Canınızdan öte can, en yakınınız size güzel olmadığınızı -istemeden de olsa- hissettirdiğinde, ileride ne kadar çok insan aksini de söylese içinizde kanayan yaraya merhem olmaz. Onların merhametli yalancılar olduklarını düşünürsünüz. Özgüveniniz her zaman biraz eksik kalır. Evet bu oyunu hep bu tiratla hatırlarım ve bu tirat başka iki şeyi getirir aklıma.

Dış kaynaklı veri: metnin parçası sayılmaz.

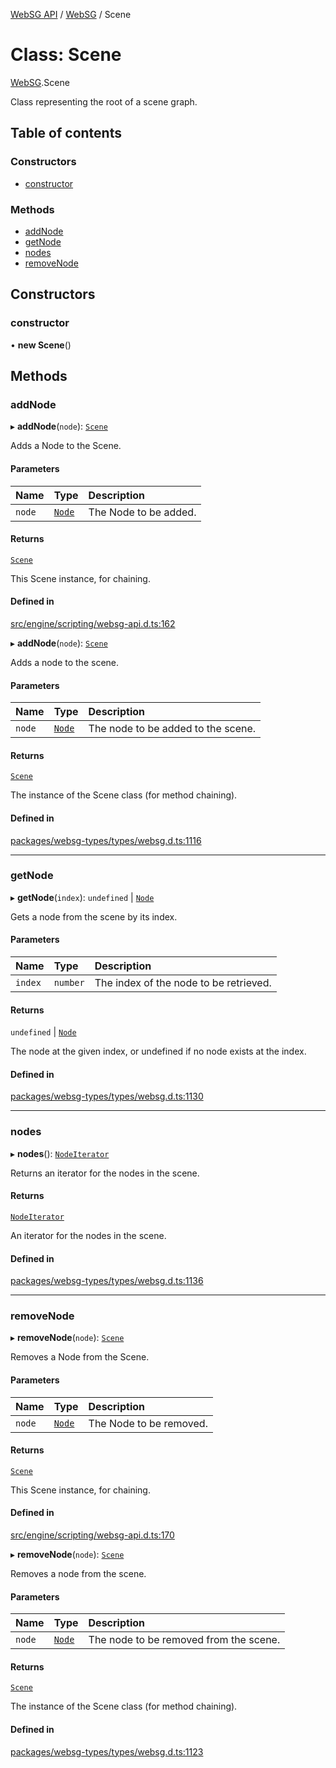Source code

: [WebSG API](../README.md) / [WebSG](../modules/WebSG.md) / Scene

# Class: Scene

[WebSG](../modules/WebSG.md).Scene

Class representing the root of a scene graph.

## Table of contents

### Constructors

- [constructor](WebSG.Scene.md#constructor)

### Methods

- [addNode](WebSG.Scene.md#addnode)
- [getNode](WebSG.Scene.md#getnode)
- [nodes](WebSG.Scene.md#nodes)
- [removeNode](WebSG.Scene.md#removenode)

## Constructors

### constructor

• **new Scene**()

## Methods

### addNode

▸ **addNode**(`node`): [`Scene`](WebSG.Scene.md)

Adds a Node to the Scene.

#### Parameters

| Name | Type | Description |
| :------ | :------ | :------ |
| `node` | [`Node`](WebSG.Node.md) | The Node to be added. |

#### Returns

[`Scene`](WebSG.Scene.md)

This Scene instance, for chaining.

#### Defined in

[src/engine/scripting/websg-api.d.ts:162](https://github.com/thirdroom/thirdroom/blob/3d97b348/src/engine/scripting/websg-api.d.ts#L162)

▸ **addNode**(`node`): [`Scene`](WebSG.Scene.md)

Adds a node to the scene.

#### Parameters

| Name | Type | Description |
| :------ | :------ | :------ |
| `node` | [`Node`](WebSG.Node.md) | The node to be added to the scene. |

#### Returns

[`Scene`](WebSG.Scene.md)

The instance of the Scene class (for method chaining).

#### Defined in

[packages/websg-types/types/websg.d.ts:1116](https://github.com/thirdroom/thirdroom/blob/3d97b348/packages/websg-types/types/websg.d.ts#L1116)

___

### getNode

▸ **getNode**(`index`): `undefined` \| [`Node`](WebSG.Node.md)

Gets a node from the scene by its index.

#### Parameters

| Name | Type | Description |
| :------ | :------ | :------ |
| `index` | `number` | The index of the node to be retrieved. |

#### Returns

`undefined` \| [`Node`](WebSG.Node.md)

The node at the given index, or undefined if no node exists at the index.

#### Defined in

[packages/websg-types/types/websg.d.ts:1130](https://github.com/thirdroom/thirdroom/blob/3d97b348/packages/websg-types/types/websg.d.ts#L1130)

___

### nodes

▸ **nodes**(): [`NodeIterator`](WebSG.NodeIterator.md)

Returns an iterator for the nodes in the scene.

#### Returns

[`NodeIterator`](WebSG.NodeIterator.md)

An iterator for the nodes in the scene.

#### Defined in

[packages/websg-types/types/websg.d.ts:1136](https://github.com/thirdroom/thirdroom/blob/3d97b348/packages/websg-types/types/websg.d.ts#L1136)

___

### removeNode

▸ **removeNode**(`node`): [`Scene`](WebSG.Scene.md)

Removes a Node from the Scene.

#### Parameters

| Name | Type | Description |
| :------ | :------ | :------ |
| `node` | [`Node`](WebSG.Node.md) | The Node to be removed. |

#### Returns

[`Scene`](WebSG.Scene.md)

This Scene instance, for chaining.

#### Defined in

[src/engine/scripting/websg-api.d.ts:170](https://github.com/thirdroom/thirdroom/blob/3d97b348/src/engine/scripting/websg-api.d.ts#L170)

▸ **removeNode**(`node`): [`Scene`](WebSG.Scene.md)

Removes a node from the scene.

#### Parameters

| Name | Type | Description |
| :------ | :------ | :------ |
| `node` | [`Node`](WebSG.Node.md) | The node to be removed from the scene. |

#### Returns

[`Scene`](WebSG.Scene.md)

The instance of the Scene class (for method chaining).

#### Defined in

[packages/websg-types/types/websg.d.ts:1123](https://github.com/thirdroom/thirdroom/blob/3d97b348/packages/websg-types/types/websg.d.ts#L1123)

İlki Anton Çehov’un yazdığı Vanya Dayı adlı oyundaki Sonya karakteri. Bu oyunda da benzer bir diyalog geçer. Sonya, karşısındaki kişiye güzel olup olmadığını sorar. Aldığı cevapsa saçlarının çok güzel olduğudur. Ve Sonya “Ancak bir insan güzel değilse saçları ya da gözleri övülür.” der. Yani Sonya’ya da merhametli bir geçiştirme ile aslında güzel olmadığı dolaylı yoldan söylenmiş, hissettirilmiştir. (…)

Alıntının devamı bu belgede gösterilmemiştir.